A specialist team and police took 30 minutes to dissolve the superglue, which had been applied to make protestor's removal more difficult for officers, and arrested Mr Osborn along with four other participants from Norwich earlier in the evening.
They were later dearrested by officers at around 8.30pm.
Mr Osborn said: "We are all still determined and determined to keep going, although a few of us are a bit tired. There was a good number of us willing to glue ourselves and stay stuck to the streets of London.
"It feels like we're winning. It seems the numbers are simply too high for police to deal with."
Two other people from Norwich were arrested at Whitehall at 11am in the morning and a further two were arrested near to the Her Majesty's Treasury on Horse Guards Road in the afternoon at around 4pm.
Other people arrested included Green Norwich city councillor Lesley Grahame, University of East Anglia professor and author Rebecca Stott, former Green group leader at city hall and ex-county councillor Andrew Boswell and his wife Jacqui McCarney.
Mr Boswell and his wife, a retired primary school teacher, said the couple were arrested at 4.30pm after sitting on the ground in front of the police line.
They were released at 11pm.
He said: "It was the first time either of us has been arrested. We will be continuing the rebellion."
His wife said: "We adults have no choice. We cannot pass the burden [of climate change] to the younger generation. Everyone talks about young people being educated but adults need to take responsibility and not dump the younger generation with a climate emergency. I feel a sense of duty. We have got a very small window of opportunity."
She described the atmosphere at the protest as joyful, creative and moving and added that the police officers were visibly moved by the climate emergency messages from protesters.
Mr Osborn said morale was high among the protesters from Norwich, who came from a variety of backgrounds.
He added: "We have all been singing and chanting.
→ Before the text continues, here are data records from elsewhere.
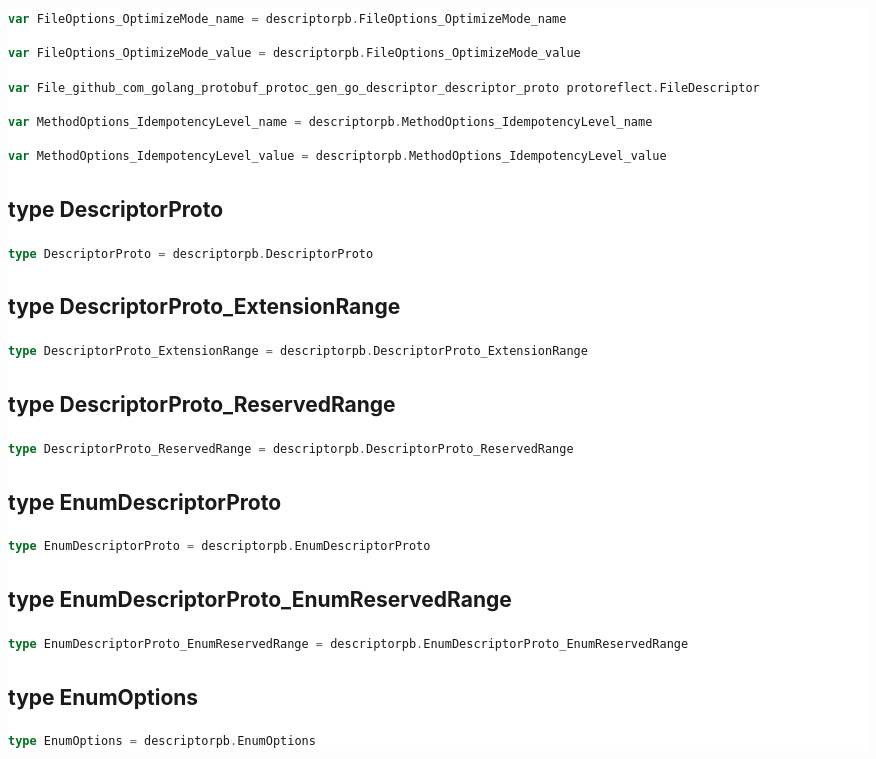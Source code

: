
 ```go
var FileOptions_OptimizeMode_name = descriptorpb.FileOptions_OptimizeMode_name
```

```go
var FileOptions_OptimizeMode_value = descriptorpb.FileOptions_OptimizeMode_value
```

```go
var File_github_com_golang_protobuf_protoc_gen_go_descriptor_descriptor_proto protoreflect.FileDescriptor
```

```go
var MethodOptions_IdempotencyLevel_name = descriptorpb.MethodOptions_IdempotencyLevel_name
```

```go
var MethodOptions_IdempotencyLevel_value = descriptorpb.MethodOptions_IdempotencyLevel_value
```

## type DescriptorProto

```go
type DescriptorProto = descriptorpb.DescriptorProto
```

## type DescriptorProto\_ExtensionRange

```go
type DescriptorProto_ExtensionRange = descriptorpb.DescriptorProto_ExtensionRange
```

## type DescriptorProto\_ReservedRange

```go
type DescriptorProto_ReservedRange = descriptorpb.DescriptorProto_ReservedRange
```

## type EnumDescriptorProto

```go
type EnumDescriptorProto = descriptorpb.EnumDescriptorProto
```

## type EnumDescriptorProto\_EnumReservedRange

```go
type EnumDescriptorProto_EnumReservedRange = descriptorpb.EnumDescriptorProto_EnumReservedRange
```

## type EnumOptions

```go
type EnumOptions = descriptorpb.EnumOptions
```
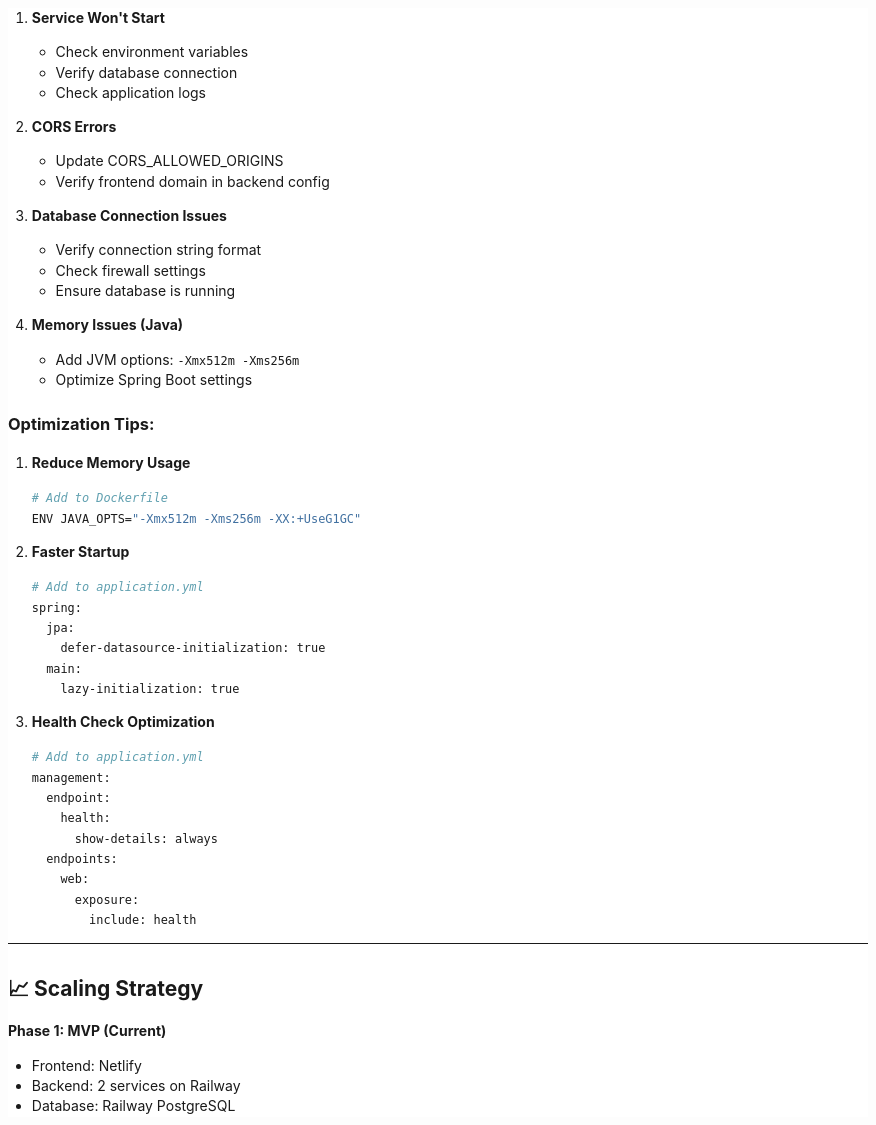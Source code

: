1. **Service Won't Start**
   - Check environment variables
   - Verify database connection
   - Check application logs

2. **CORS Errors**
   - Update CORS_ALLOWED_ORIGINS
   - Verify frontend domain in backend config

3. **Database Connection Issues**
   - Verify connection string format
   - Check firewall settings
   - Ensure database is running

4. **Memory Issues (Java)**
   - Add JVM options: `-Xmx512m -Xms256m`
   - Optimize Spring Boot settings

### **Optimization Tips:**

1. **Reduce Memory Usage**
   ```bash
   # Add to Dockerfile
   ENV JAVA_OPTS="-Xmx512m -Xms256m -XX:+UseG1GC"
   ```

2. **Faster Startup**
   ```bash
   # Add to application.yml
   spring:
     jpa:
       defer-datasource-initialization: true
     main:
       lazy-initialization: true
   ```

3. **Health Check Optimization**
   ```bash
   # Add to application.yml
   management:
     endpoint:
       health:
         show-details: always
     endpoints:
       web:
         exposure:
           include: health
   ```

---

## 📈 Scaling Strategy

**Phase 1: MVP (Current)**
- Frontend: Netlify
- Backend: 2 services on Railway
- Database: Railway PostgreSQL
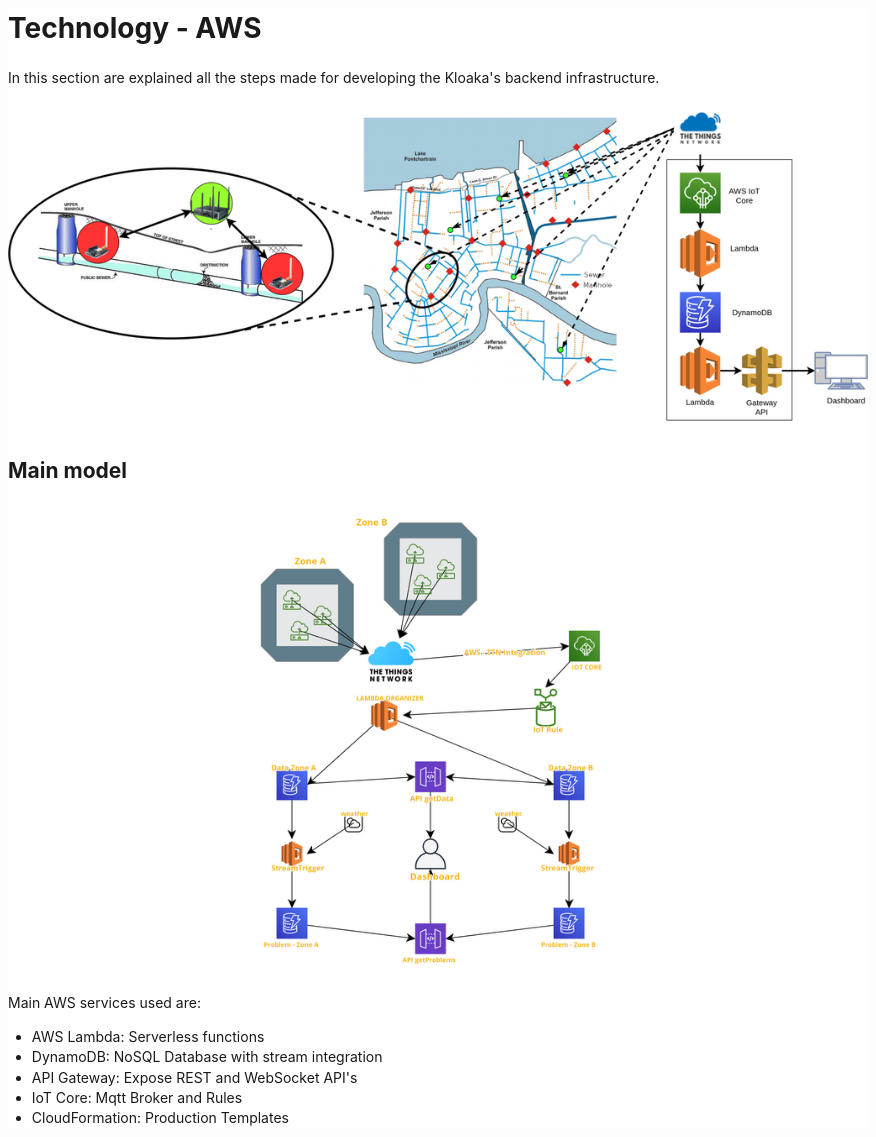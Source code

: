 # Technology - AWS
In this section are explained all the steps made for developing the Kloaka's backend infrastructure.

![network-overview-second-delivery](../Images/technology/aws/network_overview_second.png)

## Main model
![main-model](../Images/technology/aws/Main-new.png)
Main AWS services used are:
- AWS Lambda: Serverless functions
- DynamoDB: NoSQL Database with stream integration
- API Gateway: Expose REST and WebSocket API's
- IoT Core: Mqtt Broker and Rules
- CloudFormation: Production Templates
There was even a parade earlier in the day with a giant octopus and, bizarrely, some kangaroos.
"Some of the officers were laughing and the majority of them were trying to suppress smiles."
While the first arrests of people from Norwich have been made, this is not the only brush with the police the activists have had since the protest began on Monday, October 7.
Officers have confiscated items which the protestors from Norwich had brought to the campaign including gazebos, oat milk and art equipment - although they have now been replaced with donations from other groups.
Mr Osborn also said police have been stopping and searching activists.
The protest, which has bought Westminster to a halt in the past three days, is calling on the government to take urgent action on climate change and wildlife losses.
Mr Osborn said he wants the government to declare a climate emergency and to reduce carbon emissions to net zero by 2025.
He added there were between 70-80 Norwich Extinction Rebellion protestors in the capital.
The city councillor said that some of them were planning on taking part in the day of action at London City Airport today.